[Stored data]

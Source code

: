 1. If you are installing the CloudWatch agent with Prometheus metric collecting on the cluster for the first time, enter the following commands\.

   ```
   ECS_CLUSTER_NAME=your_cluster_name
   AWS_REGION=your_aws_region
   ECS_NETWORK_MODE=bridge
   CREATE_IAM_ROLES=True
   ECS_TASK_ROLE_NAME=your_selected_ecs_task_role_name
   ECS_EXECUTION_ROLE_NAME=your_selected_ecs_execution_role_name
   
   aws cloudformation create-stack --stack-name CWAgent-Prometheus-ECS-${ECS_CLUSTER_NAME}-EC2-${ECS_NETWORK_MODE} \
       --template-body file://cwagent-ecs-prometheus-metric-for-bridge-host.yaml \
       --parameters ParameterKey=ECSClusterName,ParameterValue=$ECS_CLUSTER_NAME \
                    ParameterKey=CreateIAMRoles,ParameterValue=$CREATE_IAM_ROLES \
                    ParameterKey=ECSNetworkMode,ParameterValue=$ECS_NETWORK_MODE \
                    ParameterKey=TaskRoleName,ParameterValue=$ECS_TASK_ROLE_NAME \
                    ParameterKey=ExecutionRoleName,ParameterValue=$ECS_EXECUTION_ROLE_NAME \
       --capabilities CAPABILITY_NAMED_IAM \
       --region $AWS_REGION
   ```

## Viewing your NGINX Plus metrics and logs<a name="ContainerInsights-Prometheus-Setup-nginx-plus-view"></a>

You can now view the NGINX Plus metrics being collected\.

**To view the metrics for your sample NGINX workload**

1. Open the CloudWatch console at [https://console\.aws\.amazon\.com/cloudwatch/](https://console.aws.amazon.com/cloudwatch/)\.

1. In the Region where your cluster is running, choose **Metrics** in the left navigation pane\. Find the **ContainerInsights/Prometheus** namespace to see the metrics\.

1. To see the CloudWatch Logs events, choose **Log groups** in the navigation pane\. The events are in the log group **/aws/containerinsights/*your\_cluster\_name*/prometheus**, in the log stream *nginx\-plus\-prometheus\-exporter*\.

*Problem*. Return, exactly, the lines from the first line of the records above to the line containing "You can now", both included.

*Result of this exercise*.
Source code

: 1. If you are installing the CloudWatch agent with Prometheus metric collecting on the cluster for the first time, enter the following commands\.

   ```
   ECS_CLUSTER_NAME=your_cluster_name
   AWS_REGION=your_aws_region
   ECS_NETWORK_MODE=bridge
   CREATE_IAM_ROLES=True
   ECS_TASK_ROLE_NAME=your_selected_ecs_task_role_name
   ECS_EXECUTION_ROLE_NAME=your_selected_ecs_execution_role_name
   
   aws cloudformation create-stack --stack-name CWAgent-Prometheus-ECS-${ECS_CLUSTER_NAME}-EC2-${ECS_NETWORK_MODE} \
       --template-body file://cwagent-ecs-prometheus-metric-for-bridge-host.yaml \
       --parameters ParameterKey=ECSClusterName,ParameterValue=$ECS_CLUSTER_NAME \
                    ParameterKey=CreateIAMRoles,ParameterValue=$CREATE_IAM_ROLES \
                    ParameterKey=ECSNetworkMode,ParameterValue=$ECS_NETWORK_MODE \
                    ParameterKey=TaskRoleName,ParameterValue=$ECS_TASK_ROLE_NAME \
                    ParameterKey=ExecutionRoleName,ParameterValue=$ECS_EXECUTION_ROLE_NAME \
       --capabilities CAPABILITY_NAMED_IAM \
       --region $AWS_REGION
   ```

## Viewing your NGINX Plus metrics and logs<a name="ContainerInsights-Prometheus-Setup-nginx-plus-view"></a>

You can now view the NGINX Plus metrics being collected\.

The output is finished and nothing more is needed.